Depois de socar almofadas

E ler aquele bestseller que ensina tudo sobre amor próprio







§



Não é o relógio que te acorda

Não se dorme mais 8 horas por noite

Os sonhos são esquecidos a cada manhã

Todo mundo rouba o tempo do outro

Ela vigia o olhar do amado a cada crepúsculo

A vigília é um caracol em seu labirinto

O tempo gruda no corpo que queria mais da vida

É nossa anatomia, pedra e abismo

Somos o homem que morre

Pensando que fugiu da cela

Que já lhe habita o osso







Pequeno poema para emudecer o amor



vez por outra, cansada de seu desprezo,

eu decido aniquilar, como o Deus insano

faz.

a crueldade necessária para esmagar uma barata,

uma borboleta, seu sorriso deslumbrado de si

é a mesma. o quase esquecimento é que liberta.
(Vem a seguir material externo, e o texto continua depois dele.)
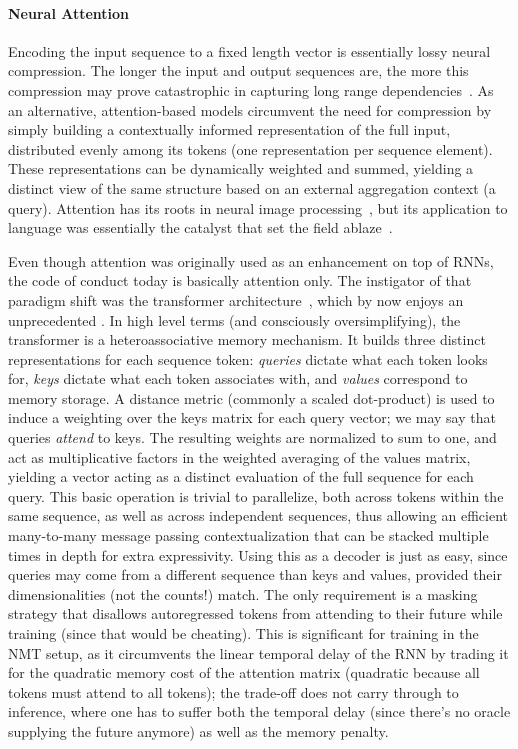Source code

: \paragraph{Neural Attention}
Encoding the input sequence to a fixed length vector is essentially lossy neural compression.
The longer the input and output sequences are, the more this compression may prove catastrophic in capturing long range dependencies~\cite{cho2014properties}.
As an alternative, attention-based models circumvent the need for compression by simply building a contextually informed representation of the full input, distributed evenly among its tokens (one representation per sequence element).
These representations can be dynamically weighted and summed, yielding a distinct view of the same structure based on an external aggregation context (a query).
Attention has its roots in neural image processing~\cite[inter alia]{larochelle2010learning,NIPS2014_09c6c378}, but its application to language was essentially the catalyst that set the field ablaze~\cite{bahdanau2015neural}.

Even though attention was originally used as an enhancement on top of RNNs, the code of conduct today is basically attention only.
The instigator of that paradigm shift was the transformer architecture~\cite{vaswani2017attention}, which by now enjoys an unprecedented .
In high level terms (and consciously oversimplifying), the transformer is a heteroassociative memory mechanism.
It builds three distinct representations for each sequence token: \textit{queries} dictate what each token looks for, \textit{keys} dictate what each token associates with, and \textit{values} correspond to memory storage.
A distance metric (commonly a scaled dot-product) is used to induce a weighting over the keys matrix for each query vector; we may say that queries \textit{attend} to keys.
The resulting weights are normalized to sum to one, and act as multiplicative factors in the weighted averaging of the values matrix, yielding a vector acting as a distinct evaluation of the full sequence for each query.
This basic operation is trivial to parallelize, both across tokens within the same sequence, as well as across independent sequences, thus allowing an efficient many-to-many message passing contextualization that can be stacked multiple times in depth for extra expressivity.
Using this as a decoder is just as easy, since queries may come from a different sequence than keys and values, provided their dimensionalities (not the counts!) match.
The only requirement is a masking strategy that disallows autoregressed tokens from attending to their future while training (since that would be cheating).
This is significant for training in the NMT setup, as it circumvents the linear temporal delay of the RNN by trading it for the quadratic memory cost of the attention matrix (quadratic because all tokens must attend to all tokens); the trade-off does not carry through to inference, where one has to suffer both the temporal delay (since there's no oracle supplying the future anymore) as well as the memory penalty.

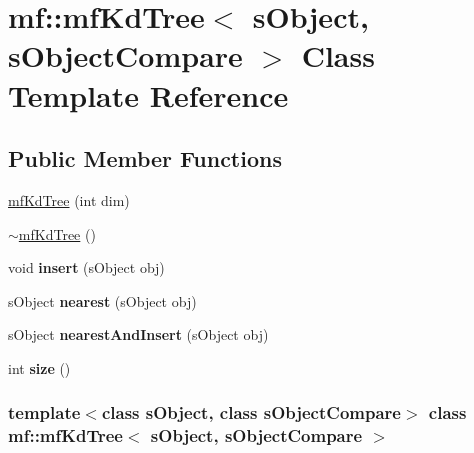 \hypertarget{classmf_1_1mfKdTree}{
\section{mf::mfKdTree$<$ sObject, sObjectCompare $>$ Class Template Reference}
\label{classmf_1_1mfKdTree}
}
\subsection*{Public Member Functions}
\begin{DoxyCompactItemize}
\item 
\hyperlink{classmf_1_1mfKdTree_a0b1cf7f08b3021060bfbec20a48b9b3b}{mfKdTree} (int dim)
\item 
\hyperlink{classmf_1_1mfKdTree_a237a36fe0226ed522ddfc5d4a7f3a8b8}{$\sim$mfKdTree} ()
\item 
\hypertarget{classmf_1_1mfKdTree_abea779a2059a7c535a89fc7e4baef307}{
void {\bfseries insert} (sObject obj)}
\label{classmf_1_1mfKdTree_abea779a2059a7c535a89fc7e4baef307}

\item 
\hypertarget{classmf_1_1mfKdTree_afa8778cfee34a06d8b9b2ba2ceb31cb0}{
sObject {\bfseries nearest} (sObject obj)}
\label{classmf_1_1mfKdTree_afa8778cfee34a06d8b9b2ba2ceb31cb0}

\item 
\hypertarget{classmf_1_1mfKdTree_a6cbc124706ac07e2d5562ad6bf7f7d3b}{
sObject {\bfseries nearestAndInsert} (sObject obj)}
\label{classmf_1_1mfKdTree_a6cbc124706ac07e2d5562ad6bf7f7d3b}

\item 
\hypertarget{classmf_1_1mfKdTree_aede67ecedd3fad76b47d5d988e667b41}{
int {\bfseries size} ()}
\label{classmf_1_1mfKdTree_aede67ecedd3fad76b47d5d988e667b41}

\end{DoxyCompactItemize}
\subsubsection*{template$<$class sObject, class sObjectCompare$>$ class mf::mfKdTree$<$ sObject, sObjectCompare $>$}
pequenas ações, como um bicho fascinado

se aprendesse as letras. eu tão em mim.

pequeno coração, cetim, punhal, foto manchada de traça.

esta terra é nua e devastada. é ermo o amor. vez por outra

o bardo coração não canta. o silêncio gasta-me as horas livres.

só sei de mim, sem a suposição

de semelhanças ao fundo.







Saudade



Era dela o coelho misteriosamente doente

também dela o desvio de rota do avião

outro país, queda e destroços

e os pedaços metálicos de relógios sempre

em seu caminho

Era dela ainda o choro atrás da árvore de copa

mais frondosa

e o escárnio da rainha na memória

Era dela o dano maior

e o quase epitáfio na escuridão

Mas mesmo assim ela sentia saudade

esse meio termo entre flores, pássaros

e árvores em convulsão







§



sonhei que via você num outdoor, nas redes sociais

e em toda parte

tal um ídolo imbatível

um deus do tempo dos deuses perenes

um pai que me livrava do abandono

você perfeito, de mármore

só eu sabia do cerne humano

dos dentes gastos de tanto arrancar a jugular

da vida e sorrir dentifrício







§



Um truque é o olhar de viés

A fala pausada sobre amor

Um truque é esquecer por dois minutos

O garoto morto pela polícia

Um truque é uma perna mecânica

E a melodia dos pardais no fio teso

Um truque é procurar na página do meio

Daquele romance velho a mensagem do dia

Um truque é não morrer no esconde-esconde

Mesmo sem respirar e com medo do escuro



[Poemas do livro Rotina dos Ossos. Cousa, 2019]


 


 

 

 

 

Fabíola Mazzini nasceu em Vitória/ES. É servidora pública. Tem poemas publicados na internet, em revistas, jornais e coletâneas. Seu livro Rotina dos Ossos foi premiado com o 1º lugar em concurso da Secretaria de Estado da Cultura (SECULT/ES) em 2018.